In response to the question regarding supply difficulties, all hospitals declared that budgetary constraints, short shelf-life and the absence of national recommendations constituted a major handicap to the supply of antidotes.

Discussion

The usual and effective management of most poisoning episodes is based mainly on the maintenance of vital functions, decontamination, increased elimination as well as symptomatic treatment. Although the use of specific antidotes is rarely considered, it can sometimes be decisive in the outcome of certain intoxications. However, antidote stocking represents a major challenge to hospitals all over the world; and despite expert consensus guidelines, several previously published studies have shown insufficient stocking of antidotes in hospitals.^5–23 This study aimed to evaluate antidote availability in public hospitals in Morocco.

In 2007, a survey of antidote availability in eight Moroccan hospitals demonstrated an important lack of adequate and readily available antidotes and only 18/43 (41.9%) of the selected antidotes were available. None of the eight hospitals stocked methylene blue, digoxin-specific antibody, succimer, fomepizole, acetylcysteine, pyridoxine, glucagon and activated charcoal.³ Our study found that in 2019, the availability of these antidotes had increased considerably; only methylene blue was not available compared with the 2007 study and 38/42 (90.5%) of the selected antidotes were available depending on the hospital. This improvement could be due to the great efforts made by the Ministry of Health in Morocco and greater awareness among healthcare professionals of the need for proper stocking of antidotes. Indeed, since 2007, the Moroccan Ministry of Health has created an antidote stockpile managed by the Poison Control Centre of Morocco, with the objective being to ensure the availability of essential antidotes, and to promote the rationalisation of their use. Following this decision, several antidotes became available with rational distribution depending on the regional epidemiology of poisoning cases.²⁴ Moreover, we observed a definite improvement in the availability of antidotes in the two military hospitals, this being mainly due to a better awareness among healthcare professionals since the hospitals' purchasing procedures had not changed since our previous study. These hospitals can purchase antidotes and other drugs directly either from foreign or national pharmaceutical markets.

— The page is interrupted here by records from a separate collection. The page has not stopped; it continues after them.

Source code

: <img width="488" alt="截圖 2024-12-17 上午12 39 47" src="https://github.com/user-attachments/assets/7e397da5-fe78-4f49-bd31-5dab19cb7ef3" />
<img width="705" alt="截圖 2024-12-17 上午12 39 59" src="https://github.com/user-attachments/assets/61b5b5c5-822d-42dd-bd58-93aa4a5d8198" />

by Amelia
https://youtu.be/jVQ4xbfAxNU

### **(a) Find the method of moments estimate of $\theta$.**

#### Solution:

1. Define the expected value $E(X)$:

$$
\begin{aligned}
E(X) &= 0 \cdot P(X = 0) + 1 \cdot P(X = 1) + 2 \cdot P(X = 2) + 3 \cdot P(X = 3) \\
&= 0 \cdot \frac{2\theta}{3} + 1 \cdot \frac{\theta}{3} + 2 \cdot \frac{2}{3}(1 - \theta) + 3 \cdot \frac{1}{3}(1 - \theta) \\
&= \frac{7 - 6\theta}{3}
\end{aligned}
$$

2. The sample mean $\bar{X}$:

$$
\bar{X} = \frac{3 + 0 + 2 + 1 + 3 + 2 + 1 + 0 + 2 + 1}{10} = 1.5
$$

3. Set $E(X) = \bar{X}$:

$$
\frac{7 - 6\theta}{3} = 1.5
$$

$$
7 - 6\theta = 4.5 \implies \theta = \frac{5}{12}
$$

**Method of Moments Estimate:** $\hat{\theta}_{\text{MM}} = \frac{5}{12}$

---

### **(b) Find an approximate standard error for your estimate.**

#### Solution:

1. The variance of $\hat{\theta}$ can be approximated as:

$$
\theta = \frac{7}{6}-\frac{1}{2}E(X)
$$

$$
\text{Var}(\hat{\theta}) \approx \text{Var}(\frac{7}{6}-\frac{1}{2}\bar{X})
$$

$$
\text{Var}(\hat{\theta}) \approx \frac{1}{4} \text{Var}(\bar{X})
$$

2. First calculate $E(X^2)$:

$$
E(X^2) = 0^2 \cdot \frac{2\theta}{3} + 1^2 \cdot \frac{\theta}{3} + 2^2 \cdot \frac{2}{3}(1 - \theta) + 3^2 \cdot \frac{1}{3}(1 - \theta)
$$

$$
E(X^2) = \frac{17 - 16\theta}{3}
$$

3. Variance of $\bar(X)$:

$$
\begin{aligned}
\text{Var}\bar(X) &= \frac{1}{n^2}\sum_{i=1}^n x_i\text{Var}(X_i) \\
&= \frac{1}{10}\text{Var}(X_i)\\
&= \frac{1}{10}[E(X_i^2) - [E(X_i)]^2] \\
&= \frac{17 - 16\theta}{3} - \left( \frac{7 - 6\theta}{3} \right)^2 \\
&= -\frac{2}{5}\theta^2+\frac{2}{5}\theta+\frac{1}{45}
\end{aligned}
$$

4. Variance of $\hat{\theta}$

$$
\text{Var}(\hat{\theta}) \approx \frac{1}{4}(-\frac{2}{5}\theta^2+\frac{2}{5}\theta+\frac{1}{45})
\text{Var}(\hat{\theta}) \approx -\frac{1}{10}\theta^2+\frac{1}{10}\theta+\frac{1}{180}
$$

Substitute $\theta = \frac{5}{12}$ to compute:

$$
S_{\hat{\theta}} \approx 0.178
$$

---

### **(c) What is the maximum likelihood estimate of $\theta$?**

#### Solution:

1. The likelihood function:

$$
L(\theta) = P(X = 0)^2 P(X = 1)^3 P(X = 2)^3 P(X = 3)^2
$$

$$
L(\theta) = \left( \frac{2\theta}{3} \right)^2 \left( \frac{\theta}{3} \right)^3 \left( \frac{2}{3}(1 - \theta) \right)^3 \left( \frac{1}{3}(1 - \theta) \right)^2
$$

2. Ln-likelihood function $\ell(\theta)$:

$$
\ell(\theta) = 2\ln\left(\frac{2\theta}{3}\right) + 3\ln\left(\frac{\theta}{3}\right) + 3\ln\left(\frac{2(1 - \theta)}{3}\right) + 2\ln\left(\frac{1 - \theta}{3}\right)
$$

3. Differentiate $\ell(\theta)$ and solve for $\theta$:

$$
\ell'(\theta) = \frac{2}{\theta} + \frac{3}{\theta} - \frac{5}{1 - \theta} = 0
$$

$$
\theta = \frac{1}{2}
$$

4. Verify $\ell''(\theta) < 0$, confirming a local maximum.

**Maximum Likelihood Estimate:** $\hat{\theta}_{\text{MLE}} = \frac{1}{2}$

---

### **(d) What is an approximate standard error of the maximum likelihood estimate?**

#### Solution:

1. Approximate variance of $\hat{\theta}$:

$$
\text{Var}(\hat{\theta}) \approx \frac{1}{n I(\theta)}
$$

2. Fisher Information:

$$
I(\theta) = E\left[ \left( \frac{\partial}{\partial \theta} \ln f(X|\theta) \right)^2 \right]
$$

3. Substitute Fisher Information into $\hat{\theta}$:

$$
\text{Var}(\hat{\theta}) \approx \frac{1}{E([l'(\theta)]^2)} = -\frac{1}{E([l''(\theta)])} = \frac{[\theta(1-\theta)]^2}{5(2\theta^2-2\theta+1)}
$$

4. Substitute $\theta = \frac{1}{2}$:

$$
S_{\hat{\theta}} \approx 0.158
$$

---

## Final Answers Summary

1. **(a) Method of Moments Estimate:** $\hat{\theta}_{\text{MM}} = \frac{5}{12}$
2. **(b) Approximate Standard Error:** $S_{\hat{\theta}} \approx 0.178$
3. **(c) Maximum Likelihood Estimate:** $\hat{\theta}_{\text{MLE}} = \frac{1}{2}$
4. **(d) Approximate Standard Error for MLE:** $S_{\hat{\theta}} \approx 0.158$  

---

The availability of antidotes can vary greatly from one hospital to another depending mainly on the size of the facility. Antidotes are, in general, adequately stocked in the larger hospitals; and in agreement with a previous study, the number of visits to the emergency department and the consumption of antidotes can be used as indicators for stocking adequate antidotes in the hospital or pharmacy.⁸ In our present study we found a strong correlation between the availability of antidotes and hospital bed capacity, and the logistic regression analysis model revealed that the number of hospital beds was associated with a high rate of antidote availability stocking. All groups of antidotes were more available in large, compared to medium and small, hospitals. This highlights a gap in the supply of important medicines to some hospitals in Morocco. This result is consistent with previous studies,5 7 9–11 13 15 25 which report that larger teaching hospitals tended to stock more antidotes than smaller and non-teaching hospitals, where antidotes could be seen as relatively exotic products and thus may be excluded from the hospitals’ routine purchase list. Conversely, the large hospitals in Morocco are those that have hospital pharmacists with pharmaceutical permanence and databases dedicated to poisoning cases. In this context, hospital pharmacists can improve the availability of antidotes by establishing a nomenclature specific to these products with dedicated budget lines and optimisation of use. These factors may contribute to better availability of antidotes in these hospitals.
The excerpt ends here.